[DIRECTIONS FOR THIS TASK]: The line holding "19(10), 822-826.</li>" and all lines that follow it to the end of the data: return these exactly, and nothing more.

[Plain-text document sources]:

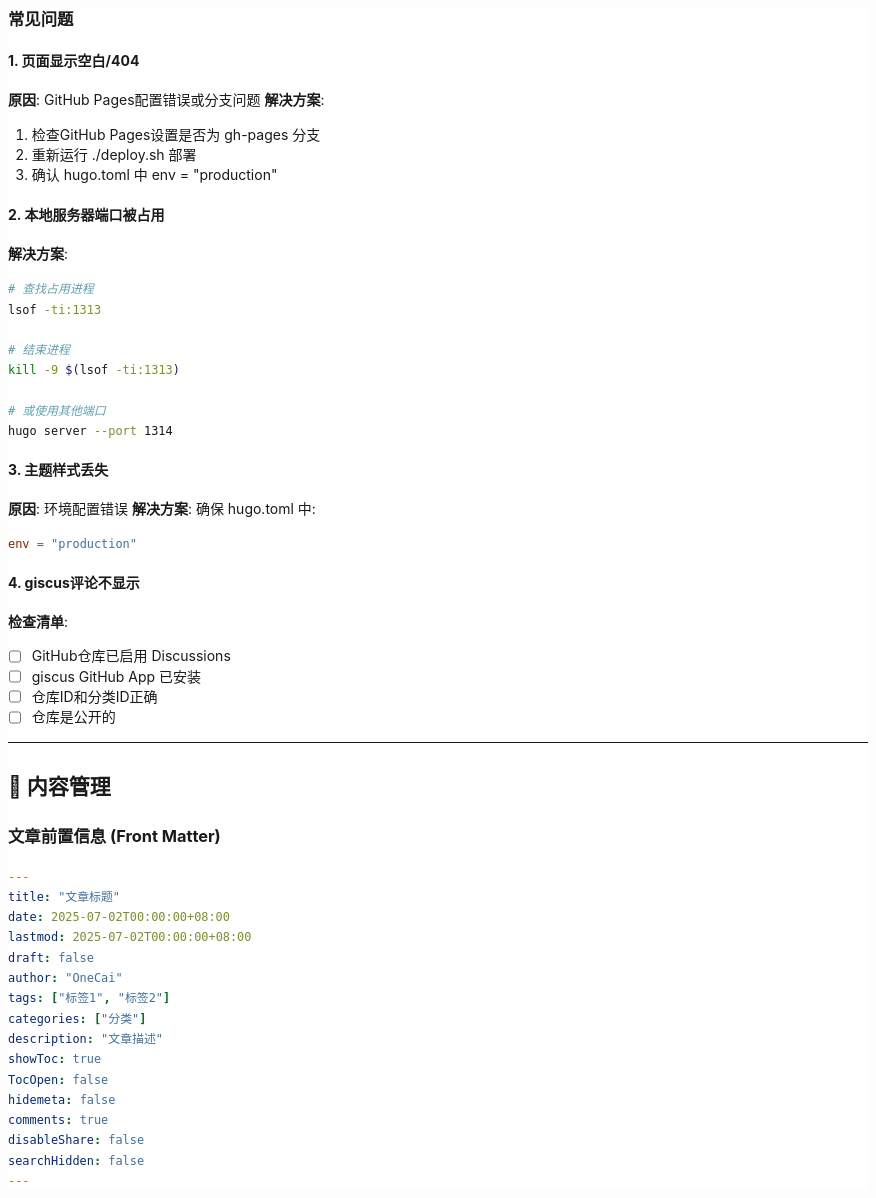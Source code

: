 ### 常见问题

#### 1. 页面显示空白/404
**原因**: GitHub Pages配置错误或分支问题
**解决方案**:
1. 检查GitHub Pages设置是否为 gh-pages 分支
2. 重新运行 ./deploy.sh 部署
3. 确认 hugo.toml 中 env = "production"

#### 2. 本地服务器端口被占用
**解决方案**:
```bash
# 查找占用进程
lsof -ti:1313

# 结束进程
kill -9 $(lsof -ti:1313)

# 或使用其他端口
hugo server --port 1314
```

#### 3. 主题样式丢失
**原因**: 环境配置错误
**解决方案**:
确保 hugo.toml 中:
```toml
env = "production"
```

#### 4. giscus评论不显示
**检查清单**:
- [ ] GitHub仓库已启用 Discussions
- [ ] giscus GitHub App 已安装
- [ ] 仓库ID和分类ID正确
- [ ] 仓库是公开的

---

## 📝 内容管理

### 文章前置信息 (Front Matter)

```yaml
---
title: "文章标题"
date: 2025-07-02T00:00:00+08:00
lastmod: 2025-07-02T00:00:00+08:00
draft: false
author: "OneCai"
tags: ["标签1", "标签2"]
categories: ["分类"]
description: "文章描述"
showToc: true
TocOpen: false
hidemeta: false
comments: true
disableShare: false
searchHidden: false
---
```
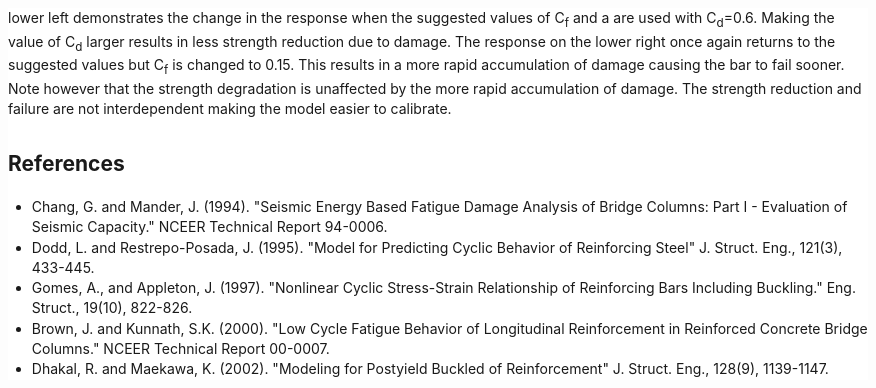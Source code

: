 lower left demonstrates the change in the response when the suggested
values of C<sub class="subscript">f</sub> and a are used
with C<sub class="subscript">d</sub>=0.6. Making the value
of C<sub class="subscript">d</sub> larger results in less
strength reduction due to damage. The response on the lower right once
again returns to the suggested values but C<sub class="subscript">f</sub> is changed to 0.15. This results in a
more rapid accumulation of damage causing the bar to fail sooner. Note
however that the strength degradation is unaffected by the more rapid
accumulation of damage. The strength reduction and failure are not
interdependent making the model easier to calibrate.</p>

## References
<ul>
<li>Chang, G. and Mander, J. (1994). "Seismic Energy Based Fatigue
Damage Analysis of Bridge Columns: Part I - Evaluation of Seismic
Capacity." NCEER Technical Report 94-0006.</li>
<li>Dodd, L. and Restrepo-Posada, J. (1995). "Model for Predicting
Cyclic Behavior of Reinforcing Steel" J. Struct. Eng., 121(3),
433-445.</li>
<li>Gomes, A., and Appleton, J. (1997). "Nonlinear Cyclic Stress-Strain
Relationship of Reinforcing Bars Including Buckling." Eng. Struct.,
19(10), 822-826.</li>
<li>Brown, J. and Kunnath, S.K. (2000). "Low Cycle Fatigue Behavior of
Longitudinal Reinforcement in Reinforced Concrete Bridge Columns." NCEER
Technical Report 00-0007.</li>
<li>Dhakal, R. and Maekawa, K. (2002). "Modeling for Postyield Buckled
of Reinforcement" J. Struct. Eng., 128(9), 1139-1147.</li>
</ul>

[EXERCISE ANSWER]:
19(10), 822-826.</li>
<li>Brown, J. and Kunnath, S.K. (2000). "Low Cycle Fatigue Behavior of
Longitudinal Reinforcement in Reinforced Concrete Bridge Columns." NCEER
Technical Report 00-0007.</li>
<li>Dhakal, R. and Maekawa, K. (2002). "Modeling for Postyield Buckled
of Reinforcement" J. Struct. Eng., 128(9), 1139-1147.</li>
</ul>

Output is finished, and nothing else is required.